Es cierto que el Vaticano II pidió una adaptación a los tiempos modernos. Se llevó a cabo una profunda revisión de la liturgia y hubo significativos cambios de actitud en el diálogo ecuménico e interreligioso; se impulsó el apostolado de los laicos y la Iglesia se mostró al mundo como más cercana. Todo ello no quiere decir que no existiese antes contacto alguno con las iglesias cristianas separadas, o que los laicos estuvieran ausentes (piénsese en la fuerza de la Acción Católica), ni mucho menos que la liturgia anterior al Concilio fuese equivocada o absurda. Es inadmisible pensar que el Concilio cambio la fe sobre los sacramentos: la necesidad del Bautismo, la presencia real de Cristo en la Eucaristía o el sentido sacrificial de la Misa,…
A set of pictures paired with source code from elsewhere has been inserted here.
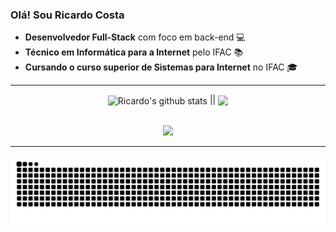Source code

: ### Olá! Sou Ricardo Costa

- **Desenvolvedor Full-Stack** com foco em back-end 💻
- **Técnico em Informática para a Internet** pelo IFAC 📚
- **Cursando o curso superior de Sistemas para Internet** no IFAC 🎓

---
<!--- Ricardo's stats and top languages -->
<div align="center">
    <img height="170cm" align="center" src="https://github-readme-stats-sigma-five.vercel.app/api?username=Ricardo-Cs&show_icons=true&include_all_commits=true&theme=dracula" alt="Ricardo's github stats" /> ||
    <img height="170em" align="center" src="https://github-readme-stats-eight-theta.vercel.app/api/top-langs/?username=Ricardo-Cs&layout=compact&langs_count=9&theme=dracula&hide=html,php,blade"/>
</div>
<!--- Stats from: "https://github.com/anuraghazra/github-readme-stats" -->

<br>

<p align="center">
  <a href="https://skillicons.dev">
    <img src="https://skillicons.dev/icons?i=html,css,js,ts,nodejs,java,spring,cpp,mysql,postgresql" />
  </a>
</p>

---
<picture>
<!--   <source media="(prefers-color-scheme: dark)" srcset="https://raw.githubusercontent.com/ricardo-cs/ricardo-cs/output/github-contribution-grid-snake-dark.svg">
  <source media="(prefers-color-scheme: light)" srcset="https://raw.githubusercontent.com/ricardo-cs/ricardo-cs/output/github-contribution-grid-snake.svg"> -->
  <img alt="github contribution grid snake animation" src="https://raw.githubusercontent.com/ricardo-cs/ricardo-cs/output/github-contribution-grid-snake-dark.svg">
</picture>
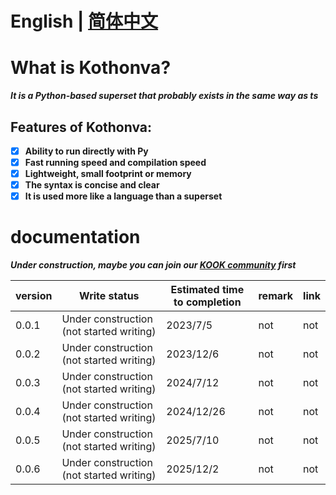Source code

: # English | [简体中文](https://github.com/Buelie/Kothonva/tree/main/zh-cn)

# What is Kothonva?
***It is a Python-based superset that probably exists in the same way as ts***

## Features of Kothonva:
* [x] **Ability to run directly with Py**
* [x] **Fast running speed and compilation speed**
* [x] **Lightweight, small footprint or memory**
* [x] **The syntax is concise and clear**
* [x] **It is used more like a language than a superset**

# documentation
***Under construction, maybe you can join our [KOOK community]() first***

| version | Write status | Estimated time to completion | remark | link |
| --- | --- | --- | --- | --- |
| 0.0.1 | Under construction (not started writing) | 2023/7/5 | not | not | 
| 0.0.2 | Under construction (not started writing) | 2023/12/6 | not | not |
| 0.0.3 | Under construction (not started writing) | 2024/7/12 | not | not |
| 0.0.4 | Under construction (not started writing) | 2024/12/26 | not | not |
| 0.0.5 | Under construction (not started writing) | 2025/7/10 | not | not |
| 0.0.6 | Under construction (not started writing) | 2025/12/2 | not | not |
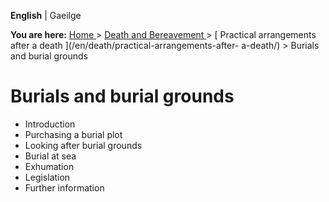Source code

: **English** |  Gaeilge 

**You are here:** [ Home ](/en/) > [ Death and Bereavement ](/en/death/) > [
Practical arrangements after a death ](/en/death/practical-arrangements-after-
a-death/) > Burials and burial grounds

#  Burials and burial grounds

  * Introduction 
  * Purchasing a burial plot 
  * Looking after burial grounds 
  * Burial at sea 
  * Exhumation 
  * Legislation 
  * Further information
Esta división, a veces supuesta, otras desgraciadamente real, entre católicos “progres” que en nombre del Concilio quieren una Iglesia distinta a la de todos los siglos; y católicos “carcas” o tradicionalistas que renegando del Concilio quieren una Iglesia “como la de antes”; ha hecho y sigue haciendo un mal terrible a la Iglesia.
La solución no es buscar un equilibrio en el justo centro entre las dos tendencias; como si cada uno tuviese que decidir por sí mismo dónde está la exageración de un bando o del otro. Basta simplemente ser fieles a la Iglesia en su magisterio milenario, desde el Concilio de Jerusalén al Concilio Vaticano II. Se trata de leer el Concilio y el Catecismo de la Iglesia Católica; las encíclicas de Juan Pablo II y las de Benedicto XVI. Y si me hace falta profundizar algún tema recurrir a Pío XII, a León XIII o a San León Magno. Y si queremos asegurarnos más en la doctrina católica tenemos los innumerables escritos de los santos, sobre todo de los doctores y doctoras de la Iglesia. No se trata de ser “carcas” o “progres” sino de ser sencillamente CATÓLICOS.